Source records
%%
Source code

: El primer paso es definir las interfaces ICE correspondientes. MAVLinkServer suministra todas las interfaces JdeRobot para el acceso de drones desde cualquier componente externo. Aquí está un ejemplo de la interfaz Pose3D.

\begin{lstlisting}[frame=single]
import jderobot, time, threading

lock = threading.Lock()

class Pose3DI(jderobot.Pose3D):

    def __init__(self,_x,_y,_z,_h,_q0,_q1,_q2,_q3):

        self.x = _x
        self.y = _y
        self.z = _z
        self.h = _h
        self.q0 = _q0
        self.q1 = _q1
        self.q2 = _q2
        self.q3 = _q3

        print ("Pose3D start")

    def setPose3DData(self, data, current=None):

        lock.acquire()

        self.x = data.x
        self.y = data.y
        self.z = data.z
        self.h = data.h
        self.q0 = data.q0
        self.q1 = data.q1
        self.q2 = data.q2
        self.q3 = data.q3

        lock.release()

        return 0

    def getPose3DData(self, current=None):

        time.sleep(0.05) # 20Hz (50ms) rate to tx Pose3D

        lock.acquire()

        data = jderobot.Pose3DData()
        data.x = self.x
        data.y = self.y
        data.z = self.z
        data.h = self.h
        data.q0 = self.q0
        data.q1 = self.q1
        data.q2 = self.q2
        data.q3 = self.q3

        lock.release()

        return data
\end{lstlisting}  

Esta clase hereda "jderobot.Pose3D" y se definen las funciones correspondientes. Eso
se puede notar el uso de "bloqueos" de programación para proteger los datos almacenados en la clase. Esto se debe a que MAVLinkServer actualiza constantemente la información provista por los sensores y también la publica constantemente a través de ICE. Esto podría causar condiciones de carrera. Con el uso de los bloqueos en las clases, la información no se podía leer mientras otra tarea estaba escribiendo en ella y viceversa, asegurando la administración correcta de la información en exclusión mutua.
%%
Starting from the line containing "self.z = _z" and ending with the final line of the data, reproduce each line exactly as it appears, including no other lines.

        self.z = _z
        self.h = _h
        self.q0 = _q0
        self.q1 = _q1
        self.q2 = _q2
        self.q3 = _q3

        print ("Pose3D start")

    def setPose3DData(self, data, current=None):

        lock.acquire()

        self.x = data.x
        self.y = data.y
        self.z = data.z
        self.h = data.h
        self.q0 = data.q0
        self.q1 = data.q1
        self.q2 = data.q2
        self.q3 = data.q3

        lock.release()

        return 0

    def getPose3DData(self, current=None):

        time.sleep(0.05) # 20Hz (50ms) rate to tx Pose3D

        lock.acquire()

        data = jderobot.Pose3DData()
        data.x = self.x
        data.y = self.y
        data.z = self.z
        data.h = self.h
        data.q0 = self.q0
        data.q1 = self.q1
        data.q2 = self.q2
        data.q3 = self.q3

        lock.release()

        return data
\end{lstlisting}  

Esta clase hereda "jderobot.Pose3D" y se definen las funciones correspondientes. Eso
se puede notar el uso de "bloqueos" de programación para proteger los datos almacenados en la clase. Esto se debe a que MAVLinkServer actualiza constantemente la información provista por los sensores y también la publica constantemente a través de ICE. Esto podría causar condiciones de carrera. Con el uso de los bloqueos en las clases, la información no se podía leer mientras otra tarea estaba escribiendo en ella y viceversa, asegurando la administración correcta de la información en exclusión mutua.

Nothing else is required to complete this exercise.